852.00/5608

Memorandum by the Secretary of State

The Spanish Ambassador called at his own request. I first said to him that I, of course, was extremely sorry, without regard to the facts or merits, to learn of the two unfortunate incidents on Saturday night and Sunday morning pertaining to the bombing from the air of a German battleship off Ibiza, Balearic Islands, and the bombarding in return of Almeria.

The Ambassador then said that he came in to call attention to the official facts pertaining to these two related incidents. He said first that the Deutschland had no right to be stationed at this island; that the patrolling of this locality was charged to the French Navy according to the non-intervention agreement among the different nations; that the Spanish airplanes were first attacked by this German battleship; that the attack on Almeria was contrary to international law and without justification from every standpoint. The Ambassador then referred to previous military interference in the Spanish civil strife on the part of Germany and, as I recall, Italy, and earnestly [Page 314] requested that this Government assume an attitude of condemning the German action for the reasons already stated.
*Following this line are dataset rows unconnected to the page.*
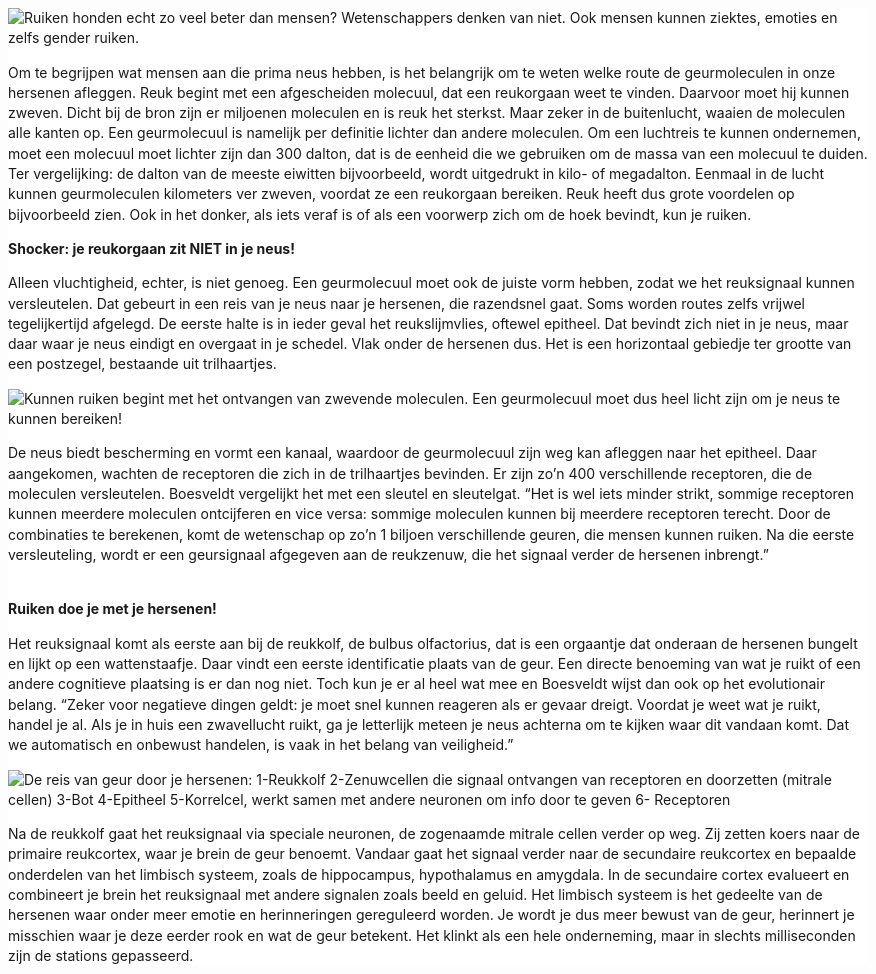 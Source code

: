 ![Ruiken honden echt zo veel beter dan mensen? Wetenschappers denken van niet. Ook mensen kunnen ziektes, emoties en zelfs gender ruiken.](/img/geur-hond-neus.jpg "Pixabay.com")

Om te begrijpen wat mensen aan die prima neus hebben, is het belangrijk om te weten welke route de geurmoleculen in onze hersenen afleggen. Reuk begint met een afgescheiden molecuul, dat een reukorgaan weet te vinden. Daarvoor moet hij kunnen zweven. Dicht bij de bron zijn er miljoenen moleculen en is reuk het sterkst. Maar zeker in de buitenlucht, waaien de moleculen alle kanten op. Een geurmolecuul is namelijk per definitie lichter dan andere moleculen. Om een luchtreis te kunnen ondernemen, moet een molecuul moet lichter zijn dan 300 dalton, dat is de eenheid die we gebruiken om de massa van een molecuul te duiden. Ter vergelijking: de dalton van de meeste eiwitten bijvoorbeeld, wordt uitgedrukt in kilo- of megadalton. Eenmaal in de lucht kunnen geurmoleculen kilometers ver zweven, voordat ze een reukorgaan bereiken. Reuk heeft dus grote voordelen op bijvoorbeeld zien. Ook in het donker, als iets veraf is of als een voorwerp zich om de hoek bevindt, kun je ruiken.

**Shocker: je reukorgaan zit NIET in je neus!**

Alleen vluchtigheid, echter, is niet genoeg. Een geurmolecuul moet ook de juiste vorm hebben, zodat we het reuksignaal kunnen versleutelen. Dat gebeurt in een reis van je neus naar je hersenen, die razendsnel gaat. Soms worden routes zelfs vrijwel tegelijkertijd afgelegd. De eerste halte is in ieder geval het reukslijmvlies, oftewel epitheel. Dat bevindt zich niet in je neus, maar daar waar je neus eindigt en overgaat in je schedel. Vlak onder de hersenen dus. Het is een horizontaal gebiedje ter grootte van een postzegel, bestaande uit trilhaartjes. 

![Kunnen ruiken begint met het ontvangen van zwevende moleculen. Een geurmolecuul moet dus heel licht zijn om je neus te kunnen bereiken!](/img/geur-molecuul-atomen-fantasie.jpg "Pixabay.com")

De neus biedt bescherming en vormt een kanaal, waardoor de geurmolecuul zijn weg kan afleggen naar het epitheel. Daar aangekomen, wachten de receptoren die zich in de trilhaartjes bevinden. Er zijn zo’n 400 verschillende receptoren, die de moleculen versleutelen. Boesveldt vergelijkt het met een sleutel en sleutelgat. “Het is wel iets minder strikt, sommige receptoren kunnen meerdere moleculen ontcijferen en vice versa: sommige moleculen kunnen bij meerdere receptoren terecht. Door de combinaties te berekenen, komt de wetenschap op zo’n 1 biljoen verschillende geuren, die mensen kunnen ruiken. Na die eerste versleuteling, wordt er een geursignaal afgegeven aan de reukzenuw, die het signaal verder de hersenen inbrengt.”

**\
R﻿uiken doe je met je hersenen!**

Het reuksignaal komt als eerste aan bij de reukkolf, de bulbus olfactorius, dat is een orgaantje dat onderaan de hersenen bungelt en lijkt op een wattenstaafje. Daar vindt een eerste identificatie plaats van de geur. Een directe benoeming van wat je ruikt of een andere cognitieve plaatsing is er dan nog niet. Toch kun je er al heel wat mee en Boesveldt wijst dan ook op het evolutionair belang. “Zeker voor negatieve dingen geldt: je moet snel kunnen reageren als er gevaar dreigt. Voordat je weet wat je ruikt, handel je al. Als je in huis een zwavellucht ruikt, ga je letterlijk meteen je neus achterna om te kijken waar dit vandaan komt. Dat we automatisch en onbewust handelen, is vaak in het belang van veiligheid.”

![De reis van geur door je hersenen: 1-Reukkolf   2-Zenuwcellen die signaal ontvangen van receptoren en doorzetten (mitrale cellen)   3-Bot   4-Epitheel   5-Korrelcel, werkt samen met andere neuronen om info door te geven   6- Receptoren](/img/geur-doorsnede-jpg.png "Chabacano, CC BY-SA 2.5 <https://creativecommons.org/licenses/by-sa/2.5>, via Wikimedia Commons")

Na de reukkolf gaat het reuksignaal via speciale neuronen, de zogenaamde mitrale cellen verder op weg. Zij zetten koers naar de primaire reukcortex, waar je brein de geur benoemt. Vandaar gaat het signaal verder naar de secundaire reukcortex en bepaalde onderdelen van het limbisch systeem, zoals de hippocampus, hypothalamus en amygdala. In de secundaire cortex evalueert en combineert je brein het reuksignaal met andere signalen zoals beeld en geluid. Het limbisch systeem is het gedeelte van de hersenen waar onder meer emotie en herinneringen gereguleerd worden. Je wordt je dus meer bewust van de geur, herinnert je misschien waar je deze eerder rook en wat de geur betekent. Het klinkt als een hele onderneming, maar in slechts milliseconden zijn de stations gepasseerd.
I replied that this Government from the beginning of the Spanish internal strife has pursued its own separate independent course with respect to all developments relating to the Spanish situation and is continuing to do so; that this Government is primarily interested in keeping out of war and incidental to this is interested in peace everywhere; that in accordance with this attitude I have made it a practice up to this hour of preaching peace generally to every part of the world and of earnestly expressing the hope that each government involved in any way in the Spanish situation may find a way for the peaceful adjustment of every difficulty arising; that this especially relates to the two recent incidents already referred to in our conversation; and that I expressed this earnest hope alike to each government involved in these two related incidents of Saturday and Sunday.

The Ambassador was not satisfied, but again expressed his desire that this Government make some announcement condemnatory of the recent German course.

To this I again said that the Government for the present could only undertake to assemble the official facts and circumstances and that then the question of policy would arise; that in the meantime the Government had nothing further to say except a special urging upon the governments involved to find ways to preserve the peace.